Quite the opposite actually .

----------


## 9999

> Where in that post did I say anyone deserved to die?


You made it pretty clear that you wish death upon visa runners this is what I'm hysterical about.

Admittedly the letter writer in the OP does seem like a bit of a tosser.

But maniacs driving buses, mini-vans etc is a huge problem. There's been 2 major bus collisions in the last two months where about 50 (Thai) people have died due to the type of reckless driving described in the OP.

So to say that visa runners are the cause of the problem is ridiculous. 

Your line is that visa runners deserve these sort of death defying journeys because they are not wealthy. Does that not therefore translate to them deserving to die for their cheap chaliery?

----------


## Fluke

> Illegals, dodgy teachers and cheap ass retirees fuel the visa run trade, without them needing to do quick, regular trips to the border and back. Proper tourists stop to see the sites and take some time and therefore would not bother. 
> 
> It's not difficult to understand. ..


  Illegals dont need to do Visa runs .
Teachers get working Visas .
Retirees get annual Visas .
You really have no idea  what you are talking about

----------


## kingwilly

So who are doing all these visa runs then?

----------


## kingwilly

If regular visa runs are not circumnavigating the law then what are they?

----------


## Fluke

> So who are doing all these visa runs then?
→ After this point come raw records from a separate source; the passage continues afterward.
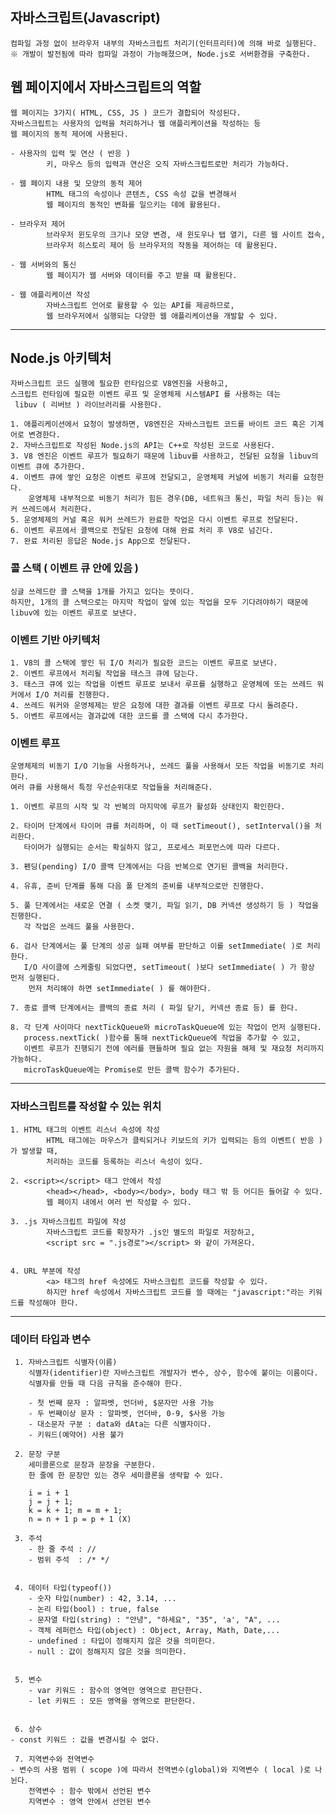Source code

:## 자바스크립트(Javascript)
	컴파일 과정 없이 브라우저 내부의 자바스크립트 처리기(인터프리터)에 의해 바로 실행된다.
	※ 개발이 발전됨에 따라 컴파일 과정이 가능해졌으며, Node.js로 서버환경을 구축한다.

## 웹 페이지에서 자바스크립트의 역할
	웹 페이지는 3가지( HTML, CSS, JS ) 코드가 결합되어 작성된다.
	자바스크립트는 사용자의 입력을 처리하거나 웹 애플리케이션을 작성하는 등
	웹 페이지의 동적 제어에 사용된다.

	- 사용자의 입력 및 연산 ( 반응 )
			키, 마우스 등의 입력과 연산은 오직 자바스크립트로만 처리가 가능하다.

	- 웹 페이지 내용 및 모양의 동적 제어
			HTML 태그의 속성이나 콘텐츠, CSS 속성 값을 변경해서
			웹 페이지의 동적인 변화를 일으키는 데에 활용된다.

	- 브라우저 제어
			브라우저 윈도우의 크기나 모양 변경, 새 윈도우나 탭 열기, 다른 웹 사이트 접속,
			브라우저 히스토리 제어 등 브라우저의 작동을 제어하는 데 활용된다.

	- 웹 서버와의 통신
			웹 페이지가 웹 서버와 데이터를 주고 받을 때 활용된다.
			
	- 웹 애플리케이션 작성
			자바스크립트 언어로 활용할 수 있는 API를 제공하므로,
			웹 브라우저에서 실행되는 다양한 웹 애플리케이션을 개발할 수 있다.

***
## Node.js 아키텍처
	자바스크립트 코드 실행에 필요한 런타임으로 V8엔진을 사용하고, 
	스크립트 런타임에 필요한 이벤트 루프 및 운영체제 시스템API 를 사용하는 데는
	 libuv ( 리버브 ) 라이브러리를 사용한다.

	1. 애플리케이션에서 요청이 발생하면, V8엔진은 자바스크립트 코드를 바이트 코드 혹은 기계어로 변경한다.
	2. 자바스크립트로 작성된 Node.js의 API는 C++로 작성된 코드로 사용된다.
	3. V8 엔진은 이벤트 루프가 필요하기 때문에 libuv를 사용하고, 전달된 요청을 libuv의 이벤트 큐에 추가한다.
	4. 이벤트 큐에 쌓인 요청은 이벤트 루프에 전달되고, 운영체제 커널에 비동기 처리를 요청한다.
	    운영체제 내부적으로 비동기 처리가 힘든 경우(DB, 네트워크 통신, 파일 처리 등)는 워커 쓰레드에서 처리한다.
	5. 운영체제의 커널 혹은 워커 쓰레드가 완료한 작업은 다시 이벤트 루프로 전달된다.
	6. 이벤트 루프에서 콜백으로 전달된 요청에 대해 완료 처리 후 V8로 넘긴다.
	7. 완료 처리된 응답은 Node.js App으로 전달된다.


### 콜 스택 ( 이벤트 큐 안에 있음 ) 
	싱글 쓰레드란 콜 스택을 1개를 가지고 있다는 뜻이다.
	하지만, 1개의 콜 스택으로는 마지막 작업이 앞에 있는 작업을 모두 기다려야하기 때문에
	libuv에 있는 이벤트 루프로 보낸다.

### 이벤트 기반 아키텍처
	1. V8의 콜 스택에 쌓인 뒤 I/O 처리가 필요한 코드는 이벤트 루프로 보낸다.
	2. 이벤트 루프에서 처리될 작업을 태스크 큐에 담는다.
	3. 태스크 큐에 있는 작업을 이벤트 루프로 보내서 루프를 실행하고 운영체에 또는 쓰레드 워커에서 I/O 처리를 진행한다.
	4. 쓰레드 워커와 운영체제는 받은 요청에 대한 결과를 이벤트 루프로 다시 돌려준다.
	5. 이벤트 루프에서는 결과값에 대한 코드를 콜 스택에 다시 추가한다.

### 이벤트 루프
	운영체제의 비동기 I/O 기능을 사용하거나, 쓰레드 풀을 사용해서 모든 작업을 비동기로 처리한다.
	여러 큐를 사용해서 특정 우선순위대로 작업들을 처리해준다.

	1. 이벤트 루프의 시작 및 각 반복의 마지막에 루프가 활성화 상태인지 확인한다.
	
	2. 타이머 단계에서 타이머 큐를 처리하며, 이 때 setTimeout(), setInterval()을 처리한다.
	   타이머가 실행되는 순서는 확실하지 않고, 프로세스 퍼포먼스에 따라 다르다.
	
	3. 펜딩(pending) I/O 콜백 단계에서는 다음 반복으로 연기된 콜백을 처리한다.
	
	4. 유휴, 준비 단계를 통해 다음 폴 단계의 준비를 내부적으로만 진행한다.
	
	5. 풀 단계에서는 새로운 연결 ( 소켓 맺기, 파일 읽기, DB 커넥션 생성하기 등 ) 작업을 진행한다.
	   각 작업은 쓰레드 풀을 사용한다.
	
	6. 검사 단계에서는 풀 단계의 성공 실패 여부를 판단하고 이를 setImmediate( )로 처리한다.
	   I/O 사이클에 스케줄링 되었다면, setTimeout( )보다 setImmediate( ) 가 항상 먼저 실행된다.
		먼저 처리해야 하면 setImmediate( ) 를 해야한다.

	7. 종료 콜백 단계에서는 콜백의 종료 처리 ( 파일 닫기, 커넥션 종료 등) 를 한다.

	8. 각 단계 사이마다 nextTickQueue와 microTaskQueue에 있는 작업이 먼저 실행된다.
	   process.nextTick( )함수를 통해 nextTickQueue에 작업을 추가할 수 있고,
	   이벤트 루프가 진행되기 전에 에러를 핸들하며 필요 없는 자원을 해제 및 재요청 처리까지 가능하다.
	   microTaskQueue에는 Promise로 만든 콜백 함수가 추가된다.

*** 

### 자바스크립트를 작성할 수 있는 위치
	1. HTML 태그의 이벤트 리스너 속성에 작성
			HTML 태그에는 마우스가 클릭되거나 키보드의 키가 입력되는 등의 이벤트( 반응 )가 발생할 때,
			처리하는 코드를 등록하는 리스너 속성이 있다.

	2. <script></script> 태그 안에서 작성
			<head></head>, <body></body>, body 태그 밖 등 어디든 들어갈 수 있다.
			웹 페이지 내에서 여러 번 작성할 수 있다.	
		
	3. .js 자바스크립트 파일에 작성
			자바스크립트 코드를 확장자가 .js인 별도의 파일로 저장하고,
			<script src = ".js경로"></script> 와 같이 가져온다.


	4. URL 부분에 작성
			<a> 태그의 href 속성에도 자바스크립트 코드를 작성할 수 있다.
			하지만 href 속성에서 자바스크립트 코드를 쓸 때에는 "javascript:"라는 키워드를 작성해야 한다.

		
***

### 데이터 타입과 변수
     1. 자바스크립트 식별자(이름)
        식별자(identifier)란 자바스크립트 개발자가 변수, 상수, 함수에 붙이는 이름이다.
        식별자를 만들 때 다음 규칙을 준수해야 한다.
  
        - 첫 번째 문자 : 알파벳, 언더바, $문자만 사용 가능
        - 두 번째이상 문자 : 알파벳, 언더바, 0-9, $사용 가능
        - 대소문자 구분 : data와 dAta는 다른 식별자이다.
        - 키워드(예약어) 사용 불가
  
     2. 문장 구분
        세미콜론으로 문장과 문장을 구분한다.
        한 줄에 한 문장만 있는 경우 세미콜론을 생략할 수 있다.
     
        i = i + 1
        j = j + 1;
        k = k + 1; m = m + 1;
        n = n + 1 p = p + 1 (X)
  
     3. 주석
        - 한 줄 주석 : //
        - 범위 주석  : /* */
  
  
     4. 데이터 타입(typeof())
        - 숫자 타입(number) : 42, 3.14, ...
        - 논리 타입(bool) : true, false
        - 문자열 타입(string) : "안녕", "하세요", "35", 'a', "A", ...
        - 객체 레퍼런스 타입(object) : Object, Array, Math, Date,...
        - undefined : 타입이 정해지지 않은 것을 의미한다.
        - null : 값이 정해지지 않은 것을 의미한다.
  
  
     5. 변수
        - var 키워드 : 함수의 영역만 영역으로 판단한다.
        - let 키워드 : 모든 영역을 영역으로 판단한다.
  
  
     6. 상수
  	- const 키워드 : 값을 변경시킬 수 없다.
  
     7. 지역변수와 전역변수
  	- 변수의 사용 범위 ( scope )에 따라서 전역변수(global)와 지역변수 ( local )로 나뉜다.
  		전역변수 : 함수 밖에서 선언된 변수
  		지역변수 : 영역 안에서 선언된 변수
  Various people do Visa runs . There isnt just one type of person that does Visa runs
Study Visa & Working Visas have to be applied for outside Thailand

----------


## 9999

> If regular visa runs are not circumnavigating the law then what are they?


You need to ask the Thais. In the case of non-immigrant ) visa, you are allowed to stay for 90 days and get as many entries as you like within a year. I've been told by Thai embassy staff that I can stay for a year and only need to cross the border. And when it expires just pop back in for another non-O. 

I will however concede that it's a grey area. Heck, I'll even concede that every single visa runner is criminal scum. 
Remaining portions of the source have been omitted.